The list contained 11 names –six judges on federal appeals courts, five on state supreme courts. All are relatively conservative and some clerked for Scalia or Thomas. Many have addressed an LGBT-related case in the course of their careers on the bench and, most of the time, their rulings came down against the LGBT party to the case.
The purpose of the list appears to be an attempt by Trump to reassure Republicans who worry that, as president, he would not be reliably conservative. In March, he reassured them that the reliably conservative Heritage Foundation was helping him prepare the list. The Foundation spends a great deal of time and resources to oppose such things as marriage equality, transgender accommodation to public restrooms, and religious exemptions to non-discrimination laws.
In a May 19 interview with Fox News’ Sean Hannity, Trump emphasized that he got help preparing the list from reliably conservative Federalist Society and U.S. Senator Jeff Sessions (R-Alabama).
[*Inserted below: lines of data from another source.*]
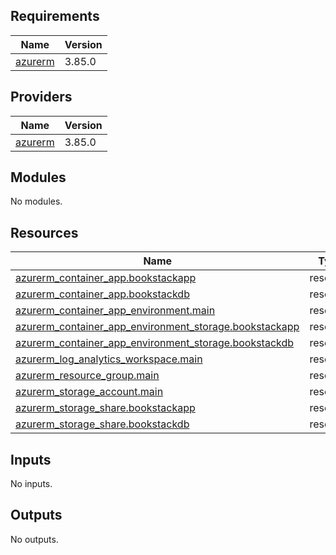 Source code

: ## Requirements

| Name | Version |
|------|---------|
| <a name="requirement_azurerm"></a> [azurerm](#requirement\_azurerm) | 3.85.0 |

## Providers

| Name | Version |
|------|---------|
| <a name="provider_azurerm"></a> [azurerm](#provider\_azurerm) | 3.85.0 |

## Modules

No modules.

## Resources

| Name | Type |
|------|------|
| [azurerm_container_app.bookstackapp](https://registry.terraform.io/providers/hashicorp/azurerm/3.85.0/docs/resources/container_app) | resource |
| [azurerm_container_app.bookstackdb](https://registry.terraform.io/providers/hashicorp/azurerm/3.85.0/docs/resources/container_app) | resource |
| [azurerm_container_app_environment.main](https://registry.terraform.io/providers/hashicorp/azurerm/3.85.0/docs/resources/container_app_environment) | resource |
| [azurerm_container_app_environment_storage.bookstackapp](https://registry.terraform.io/providers/hashicorp/azurerm/3.85.0/docs/resources/container_app_environment_storage) | resource |
| [azurerm_container_app_environment_storage.bookstackdb](https://registry.terraform.io/providers/hashicorp/azurerm/3.85.0/docs/resources/container_app_environment_storage) | resource |
| [azurerm_log_analytics_workspace.main](https://registry.terraform.io/providers/hashicorp/azurerm/3.85.0/docs/resources/log_analytics_workspace) | resource |
| [azurerm_resource_group.main](https://registry.terraform.io/providers/hashicorp/azurerm/3.85.0/docs/resources/resource_group) | resource |
| [azurerm_storage_account.main](https://registry.terraform.io/providers/hashicorp/azurerm/3.85.0/docs/resources/storage_account) | resource |
| [azurerm_storage_share.bookstackapp](https://registry.terraform.io/providers/hashicorp/azurerm/3.85.0/docs/resources/storage_share) | resource |
| [azurerm_storage_share.bookstackdb](https://registry.terraform.io/providers/hashicorp/azurerm/3.85.0/docs/resources/storage_share) | resource |

## Inputs

No inputs.

## Outputs

No outputs.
And initial reaction to the list from various conservative groups and figures was strongly supportive.
But Trump also gave himself some wiggle room. In a May 18 press release announcing the list, Trump couched the list as “representative of the kind of constitutional principles I value” and that he would use it as a “guide” in choosing a Supreme Court nominee. In a Twitter post that night, he said he “may be adding to the list.” The next day, he told Hannity, “This would be the list I would either choose from or pick people very close in terms of the spirit and the meaning of what they represent.”
Columnists in various conservative publications and blogs began to pick up on the hedge. One, in the National Review, said it “smacks of desperate pandering to conservatives” and questioned whether Trump “actually means any of this….” Another, from the Volokh Conspiracy, called the list “meaningless,” saying that Trump’s calling it a “guide” is “not a commitment to choosing from the list.”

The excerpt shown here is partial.